For any prime ideal $\mathfrak{P} \subset \mathcal{O}_E$, $\mathfrak{p} := \mathfrak{P} \cap \mathcal{O}_K$ is a prime ideal in $\mathcal{O}_K$, and $\mathfrak{P} \mid \mathfrak{p}$.
We call $\mathcal{O}_K/\mathfrak{p}$ the residue field of $K$ with respect to the prime $\mathfrak{p} \subset \mathcal{O}_K$.
Similarly, $\mathcal{O}_E/\mathfrak{P}$ is the residue field of $E$ with respect to the prime $\mathfrak{P} \subset \mathcal{O}_E$.

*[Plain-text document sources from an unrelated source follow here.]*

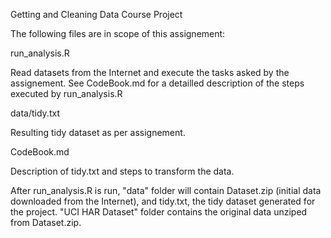 Getting and Cleaning Data
Course Project

The following files are in scope of this assignement:

run_analysis.R

Read datasets from the Internet and execute the tasks asked by the assignement. See CodeBook.md for a detailled description of the steps executed by run_analysis.R

data/tidy.txt

Resulting tidy dataset as per assignement.

CodeBook.md

Description of tidy.txt and steps to transform the data.

After run_analysis.R is run, "data" folder will contain Dataset.zip (initial data downloaded from the Internet), and tidy.txt, the tidy dataset generated for the project. "UCI HAR Dataset" folder contains the original data unziped from Dataset.zip.


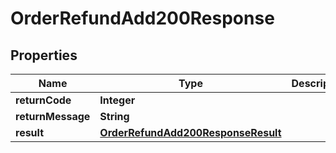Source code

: 

# OrderRefundAdd200Response

## Properties

Name | Type | Description | Notes
------------ | ------------- | ------------- | -------------
**returnCode** | **Integer** |  |  [optional]
**returnMessage** | **String** |  |  [optional]
**result** | [**OrderRefundAdd200ResponseResult**](OrderRefundAdd200ResponseResult.md) |  |  [optional]




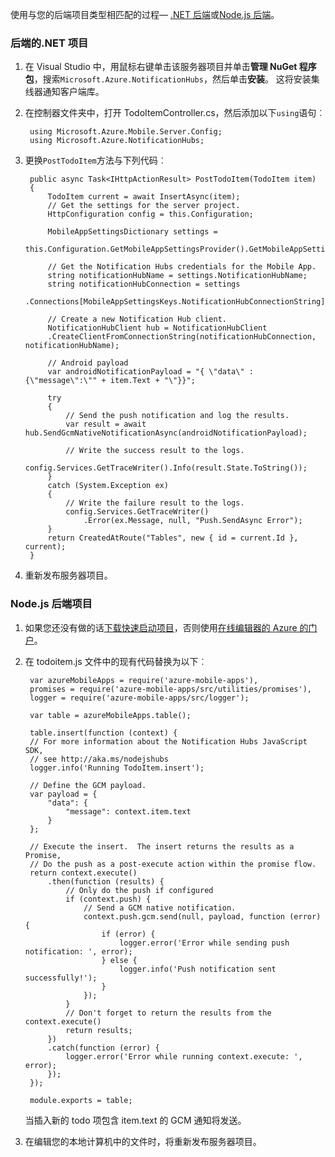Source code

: 使用与您的后端项目类型相匹配的过程&mdash; [.NET 后端](#dotnet)或[Node.js 后端](#nodejs)。

### <a name="dotnet"></a>后端的.NET 项目

1. 在 Visual Studio 中，用鼠标右键单击该服务器项目并单击**管理 NuGet 程序包**，搜索`Microsoft.Azure.NotificationHubs`，然后单击**安装**。 这将安装集线器通知客户端库。

2. 在控制器文件夹中，打开 TodoItemController.cs，然后添加以下`using`语句︰

        using Microsoft.Azure.Mobile.Server.Config;
        using Microsoft.Azure.NotificationHubs;

3. 更换`PostTodoItem`方法与下列代码︰  

      
        public async Task<IHttpActionResult> PostTodoItem(TodoItem item)
        {
            TodoItem current = await InsertAsync(item);
            // Get the settings for the server project.
            HttpConfiguration config = this.Configuration;

            MobileAppSettingsDictionary settings = 
                this.Configuration.GetMobileAppSettingsProvider().GetMobileAppSettings();

            // Get the Notification Hubs credentials for the Mobile App.
            string notificationHubName = settings.NotificationHubName;
            string notificationHubConnection = settings
                .Connections[MobileAppSettingsKeys.NotificationHubConnectionString].ConnectionString;

            // Create a new Notification Hub client.
            NotificationHubClient hub = NotificationHubClient
            .CreateClientFromConnectionString(notificationHubConnection, notificationHubName);

            // Android payload
            var androidNotificationPayload = "{ \"data\" : {\"message\":\"" + item.Text + "\"}}";

            try
            {
                // Send the push notification and log the results.
                var result = await hub.SendGcmNativeNotificationAsync(androidNotificationPayload);

                // Write the success result to the logs.
                config.Services.GetTraceWriter().Info(result.State.ToString());
            }
            catch (System.Exception ex)
            {
                // Write the failure result to the logs.
                config.Services.GetTraceWriter()
                    .Error(ex.Message, null, "Push.SendAsync Error");
            }
            return CreatedAtRoute("Tables", new { id = current.Id }, current);
        }

4. 重新发布服务器项目。

### <a name="nodejs"></a>Node.js 后端项目

1. 如果您还没有做的话[下载快速启动项目](app-service-mobile-node-backend-how-to-use-server-sdk.md#download-quickstart)，否则使用[在线编辑器的 Azure 的门户](app-service-mobile-node-backend-how-to-use-server-sdk.md#online-editor)。
 
1. 在 todoitem.js 文件中的现有代码替换为以下︰

        var azureMobileApps = require('azure-mobile-apps'),
        promises = require('azure-mobile-apps/src/utilities/promises'),
        logger = require('azure-mobile-apps/src/logger');
        
        var table = azureMobileApps.table();
        
        table.insert(function (context) {
        // For more information about the Notification Hubs JavaScript SDK, 
        // see http://aka.ms/nodejshubs
        logger.info('Running TodoItem.insert');
        
        // Define the GCM payload.
        var payload = {
            "data": {
                "message": context.item.text
            }
        };   
        
        // Execute the insert.  The insert returns the results as a Promise,
        // Do the push as a post-execute action within the promise flow.
        return context.execute()
            .then(function (results) {
                // Only do the push if configured
                if (context.push) {
                    // Send a GCM native notification.
                    context.push.gcm.send(null, payload, function (error) {
                        if (error) {
                            logger.error('Error while sending push notification: ', error);
                        } else {
                            logger.info('Push notification sent successfully!');
                        }
                    });
                }
                // Don't forget to return the results from the context.execute()
                return results;
            })
            .catch(function (error) {
                logger.error('Error while running context.execute: ', error);
            });
        });
        
        module.exports = table;  

    当插入新的 todo 项包含 item.text 的 GCM 通知将发送。 

2. 在编辑您的本地计算机中的文件时，将重新发布服务器项目。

Then if $\mathfrak{P} \mid \mathfrak{p}$, we define the corresponding residue field extension as:
$$(\mathcal{O}_E/\mathfrak{P})/(\mathcal{O}_K/\mathfrak{p}).$$
But how do we make sense of this?
The elements of $\mathcal{O}_E/\mathfrak{P}$ are of the form $x\ (\textrm{mod}\ \mathfrak{P})$ where $x \in \mathcal{O}_E$, whereas the elements of $\mathcal{O}_K/\mathfrak{p}$ are of the form $x\ (\textrm{mod}\ \mathfrak{p})$ where $x \in \mathcal{O}_K$.

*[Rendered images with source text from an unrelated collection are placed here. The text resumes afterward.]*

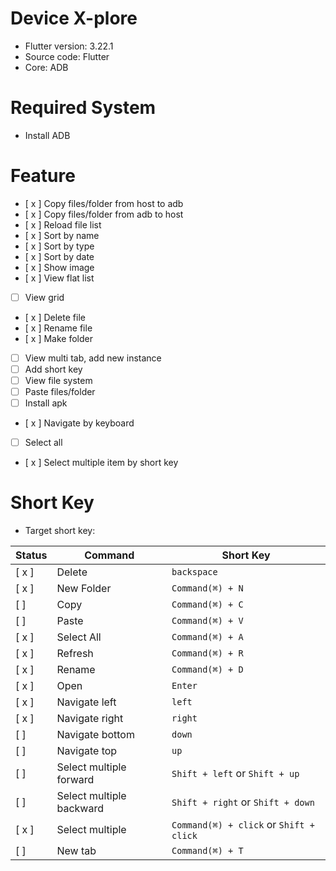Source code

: # Device X-plore

- Flutter version: 3.22.1
- Source code: Flutter
- Core: ADB

# Required System
- Install ADB

# Feature
- [ x ] Copy files/folder from host to adb
- [ x ] Copy files/folder from adb to host
- [ x ] Reload file list
- [ x ] Sort by name
- [ x ] Sort by type
- [ x ] Sort by date
- [ x ] Show image
- [ x ] View flat list
- [  ] View grid 
- [ x ] Delete file
- [ x ] Rename file
- [ x ] Make folder
- [  ] View multi tab, add new instance
- [  ] Add short key
- [  ] View file system 
- [  ] Paste files/folder
- [  ] Install apk
- [ x ] Navigate by keyboard
- [  ] Select all
- [ x ] Select multiple item by short key

# Short Key

- Target short key:

Status | Command | Short Key
---|--- | ---
[ x ] | Delete| `backspace`
[ x ] | New Folder | `Command(⌘) + N`
[ ] | Copy | `Command(⌘) + C`
[ ] | Paste | `Command(⌘) + V`
[ x ] | Select All | `Command(⌘) + A`
[ x ] | Refresh | `Command(⌘) + R`
[ x ] | Rename | `Command(⌘) + D`
[ x ] | Open | `Enter`
[ x ] | Navigate left | `left`
[ x ] | Navigate right | `right`
[ ] | Navigate bottom | `down`
[ ] | Navigate top | `up`
[ ] | Select multiple forward | `Shift + left` or `Shift + up`
[ ] | Select multiple backward | `Shift + right` or `Shift + down`
[ x ] | Select multiple  | `Command(⌘) + click` or `Shift + click`
[ ] | New tab  | `Command(⌘) + T`


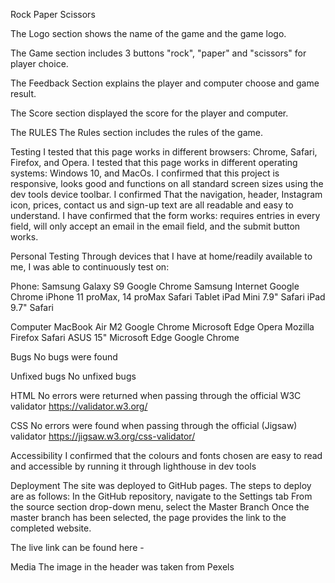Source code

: Rock Paper Scissors

The Logo section shows the name of the game and the game logo.


The Game section 
includes 3 buttons "rock", "paper" and "scissors" for player choice. 

The Feedback Section explains the player and computer choose and game result. 


The Score section displayed the score for the player and computer.

The RULES
The Rules section includes the rules of the game.


Testing
I tested that this page works in different browsers: Chrome, Safari, Firefox, and Opera. I tested that this page works in different operating systems: Windows 10, and MacOs. I confirmed that this project is responsive, looks good and functions on all standard screen sizes using the dev tools device toolbar. I confirmed That the navigation, header, Instagram icon, prices, contact us and sign-up text are all readable and easy to understand. I have confirmed that the form works: requires entries in every field, will only accept an email in the email field, and the submit button works.

Personal Testing Through devices that I have at home/readily available to me, I was able to continuously test on:

Phone: Samsung Galaxy S9 Google Chrome Samsung Internet Google Chrome iPhone 11 proMax, 14 proMax Safari Tablet iPad Mini 7.9" Safari iPad 9.7" Safari

Computer MacBook Air M2 Google Chrome Microsoft Edge Opera Mozilla Firefox Safari ASUS 15" Microsoft Edge Google Chrome

Bugs
No bugs were found

Unfixed bugs
No unfixed bugs

HTML
No errors were returned when passing through the official W3C validator
https://validator.w3.org/

CSS
No errors were found when passing through the official (Jigsaw) validator
https://jigsaw.w3.org/css-validator/

Accessibility
   I confirmed that the colours and fonts chosen are easy to read and accessible  by running it through lighthouse in dev tools


Deployment
The site was deployed to GitHub pages. The steps to deploy are as follows: In the GitHub repository, navigate to the Settings tab From the source section drop-down menu, select the Master Branch Once the master branch has been selected, the page provides the link to the completed website.

The live link can be found here - 

Media
The image in the header was taken from Pexels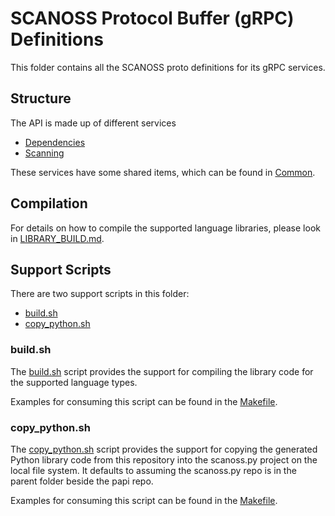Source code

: # SCANOSS Protocol Buffer (gRPC) Definitions
This folder contains all the SCANOSS proto definitions for its gRPC services.

## Structure
The API is made up of different services
* [Dependencies](scanoss/api/dependencies/v2/scanoss-dependencies.proto)
* [Scanning](scanoss/api/scanning/v2/scanoss-scanning.proto)

These services have some shared items, which can be found in [Common](scanoss/api/common/v2/scanoss-common.proto).

## Compilation
For details on how to compile the supported language libraries, please look in [LIBRARY_BUILD.md](../LIBRARY_BUILD.md).

## Support Scripts
There are two support scripts in this folder:
* [build.sh](build.sh)
* [copy_python.sh](copy_python.sh)

### build.sh
The [build.sh](build.sh) script provides the support for compiling the library code for the supported language types.

Examples for consuming this script can be found in the [Makefile](../Makefile).

### copy_python.sh
The [copy_python.sh](copy_python.sh) script provides the support for copying the generated Python library code from this repository into the scanoss.py project on the local file system.
It defaults to assuming the scanoss.py repo is in the parent folder beside the papi repo.

Examples for consuming this script can be found in the [Makefile](../Makefile).
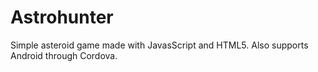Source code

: # Astrohunter
Simple asteroid game made with JavasScript and HTML5. Also supports Android through Cordova.
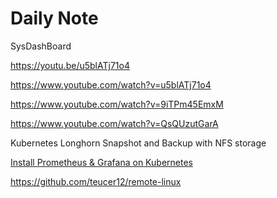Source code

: # Daily Note
SysDashBoard

https://youtu.be/u5blATj71o4

https://www.youtube.com/watch?v=u5blATj71o4

https://www.youtube.com/watch?v=9iTPm45EmxM

https://www.youtube.com/watch?v=QsQUzutGarA

Kubernetes Longhorn Snapshot and Backup with NFS storage

[Install Prometheus & Grafana on Kubernetes](https://www.bigbinary.com/blog/prometheus-and-grafana-integration)

https://github.com/teucer12/remote-linux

So in what sense can $\mathcal{O}_E/\mathfrak{P}$ be said to be an extension of $\mathcal{O}_K/\mathfrak{p}$, or equivalently: How can $\mathcal{O}_K/\mathfrak{p}$ be said to be a subfield (or even a subset) of $\mathcal{O}_E/\mathfrak{P}$?
Addendum:
Could one say that every $x \in \mathcal{O}_K$ that is a representative of an element in $\mathcal{O}_K/\mathfrak{p}$ is also a representative of an element in $\mathcal{O}_E/\mathfrak{P}$?
Best Answer
Let $f \colon A \to B$ be any morphism of commutative rings, and let $J$ be any ideal of $B$. Set $I = f^{-1}(J)$, and let $\pi_{I} \colon A \to A/I, \pi_{J} \colon B \to B/J$ denote the canonical quotient morphisms. Then the composition $$A \xrightarrow{f} B \xrightarrow{\pi_{J}} B/J$$ has precisely kernel $I$, and so factors through a (unique) injection $\overline{f} \colon A/I \to B/J$ such that $\overline{f} \circ \pi_{I} = \pi_{J} \circ f$ by the universal property of the quotient.
Specializing to your situation, $A = \mathcal{O}_{K}, B = \mathcal{O}_{E}, J = \mathfrak{P}, I = \mathfrak{p}$, and $f$ is just the inclusion $\mathcal{O}_{K} \hookrightarrow \mathcal{O}_{E}$.